Line j is defined by the equation 6x + 9y = 18. Line k is perpendicular to line j in...

1. TRANSLATE the equation into usable form

• Given information:
  • Line j: \(\mathrm{6x + 9y = 18}\)
  • Line k is perpendicular to line j
  • Need to find: slope of line k

• To work with slopes, we need the equation in \(\mathrm{y = mx + b}\) form

2. SIMPLIFY to find the slope of line j

• Convert \(\mathrm{6x + 9y = 18}\) to slope-intercept form:
  • \(\mathrm{9y = -6x + 18}\)
  • \(\mathrm{y = \frac{-6}{9}x + \frac{18}{9}}\)
  • \(\mathrm{y = \frac{-2}{3}x + 2}\)

• The slope of line j is \(\mathrm{\frac{-2}{3}}\)

3. INFER the relationship for perpendicular lines

• Perpendicular lines have slopes that are negative reciprocals
• If line j has slope \(\mathrm{\frac{-2}{3}}\), then line k has slope = \(\mathrm{\frac{-1}{\frac{-2}{3}}}\)

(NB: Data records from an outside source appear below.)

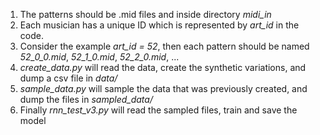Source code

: 
1. The patterns should be .mid files and inside directory _midi_in_ 
2. Each musician has a unique ID which is represented by _art_id_ in the code. 
3. Consider the example _art_id = 52_, then each pattern should be named _52_0_0.mid_, _52_1_0.mid_, _52_2_0.mid_, ...
4. _create_data.py_ will read the data, create the synthetic variations, and dump a csv file in _data/_ 
5. _sample_data.py_ will sample the data that was previously created, and dump the files in _sampled_data/_ 
6. Finally _rnn_test_v3.py_ will read the sampled files, train and save the model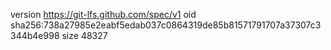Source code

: version https://git-lfs.github.com/spec/v1
oid sha256:738a27985e2eabf5edab037c0864319de85b81571791707a37307c3344b4e998
size 48327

4. SIMPLIFY the negative reciprocal calculation

• Slope of line k = \(\mathrm{-1 \div \frac{-2}{3}}\)
• This equals \(\mathrm{-1 \times \frac{-3}{2} = \frac{3}{2}}\)

Answer: D) 3/2

Why Students Usually Falter on This Problem

Most Common Error Path:

Weak SIMPLIFY skill: Students make sign errors when computing the negative reciprocal. They might calculate \(\mathrm{\frac{-1}{\frac{-2}{3}}}\) incorrectly, getting \(\mathrm{\frac{-3}{2}}\) instead of \(\mathrm{\frac{3}{2}}\), or forget that dividing by a fraction means multiplying by its reciprocal.

This may lead them to select Choice B (\(\mathrm{\frac{-3}{2}}\)).

Second Most Common Error:

Missing conceptual knowledge about perpendicular lines: Students might think that perpendicular lines have slopes that are just reciprocals (not negative reciprocals), or they might confuse parallel lines (same slope) with perpendicular lines.

This could lead them to select Choice C (\(\mathrm{\frac{2}{3}}\)) (just the reciprocal) or Choice A (\(\mathrm{\frac{-2}{3}}\)) (thinking perpendicular means same slope).

The Bottom Line:

This problem tests both algebraic manipulation skills and understanding of geometric relationships. Success requires converting between equation forms AND knowing the specific relationship between perpendicular line slopes.